Steven L. Peck’s Gilda Trillim: Shepherdess of the Rats, winner of the Association for Mormon Letters’ 2018 award for novel, is at once whimsical and intensely meditative. It is cosmic in scope, yet profoundly intimate. In other words, it is full of paradox, the kind of paradox that leads the reader to vital epiphanies as they consider the meaning of grace, holiness, and relation.Peck’s second, full-length novel following his debut, The Scholar of Moab (reviewed here), is a theologically rich text that stretches the reader to acknowledge the limitations of their own biases and self-constructed paradigms. One of the most successful things about the novel is that it is provocative without alienating its reader. This is due, in part, to Peck’s characterization of his protagonist, who anchors the novel. There is no other literary character to compare to Gilda Trillim. Badminton player, minimalist author, and 20th-century Mormon mystic, Gilda is so idiosyncratic that she leaps off the page and vividly comes to life, tempting the reader to return again and again to Google just to be sure that she is not a real historical figure.
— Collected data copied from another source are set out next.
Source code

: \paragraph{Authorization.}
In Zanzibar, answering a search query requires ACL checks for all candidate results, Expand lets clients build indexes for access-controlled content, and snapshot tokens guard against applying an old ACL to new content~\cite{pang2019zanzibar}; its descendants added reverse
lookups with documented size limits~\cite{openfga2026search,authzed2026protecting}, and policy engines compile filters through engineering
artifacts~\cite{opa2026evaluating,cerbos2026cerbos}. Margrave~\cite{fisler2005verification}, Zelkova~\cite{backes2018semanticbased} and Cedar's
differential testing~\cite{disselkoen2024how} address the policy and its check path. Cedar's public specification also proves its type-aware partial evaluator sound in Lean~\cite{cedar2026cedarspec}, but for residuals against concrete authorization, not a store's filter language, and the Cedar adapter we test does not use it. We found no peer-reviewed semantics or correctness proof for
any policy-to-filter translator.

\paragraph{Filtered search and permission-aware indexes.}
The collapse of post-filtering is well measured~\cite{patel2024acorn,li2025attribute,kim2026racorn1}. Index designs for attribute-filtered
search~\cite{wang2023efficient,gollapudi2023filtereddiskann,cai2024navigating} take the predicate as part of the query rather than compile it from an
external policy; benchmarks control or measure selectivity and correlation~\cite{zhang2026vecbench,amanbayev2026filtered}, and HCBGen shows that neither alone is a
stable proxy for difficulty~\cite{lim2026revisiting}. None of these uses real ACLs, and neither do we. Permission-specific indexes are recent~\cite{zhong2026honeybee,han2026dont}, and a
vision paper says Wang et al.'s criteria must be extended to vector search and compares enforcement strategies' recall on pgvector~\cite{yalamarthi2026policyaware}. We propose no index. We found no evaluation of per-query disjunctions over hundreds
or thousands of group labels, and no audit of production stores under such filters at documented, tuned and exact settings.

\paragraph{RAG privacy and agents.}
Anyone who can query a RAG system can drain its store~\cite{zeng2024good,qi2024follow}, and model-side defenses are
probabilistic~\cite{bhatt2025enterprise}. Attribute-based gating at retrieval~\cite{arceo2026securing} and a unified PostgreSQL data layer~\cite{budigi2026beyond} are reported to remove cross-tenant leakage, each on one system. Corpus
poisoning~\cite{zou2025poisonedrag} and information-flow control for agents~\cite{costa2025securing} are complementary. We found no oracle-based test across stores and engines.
Gilda is an unconventional novel that does not follow a progressive linear plot, though it does develop and build upon the themes introduced in its early sections. As the epigraph explains, Gilda is “An Academic Work Disguised as a Novel Disguised as an Academic Work” (xv). The novel is presented in the form of a master’s thesis by Kattrim G. Mender for the School of Esoteric Literature at the Mervin Peake Online University of the Arts and Sciences. Katt’s thesis is a source biography on Gilda Trillim, “one of Mormon literature’s most important pioneers,” and contains 24 “Vignettes” that include excerpts from Gilda’s literary work, letters between Gilda and her close friend Babs, and journal entries.
Born to a Mormon family in Idaho, Gilda became a world-renowned professional badminton player before turning to writing. Over the years, her style evolves into bare minimalism. Her later “novels” are series of lists grouped together by the following headings: “Objects,” “Action,” “Attribute,” and “In the manner of.” Although Gilda’s literary work is quite provocative, Katt’s thesis focuses on her personal life, especially on traumatic events that shape her thinking and her faith, like her experience as a POW during the Vietnam War.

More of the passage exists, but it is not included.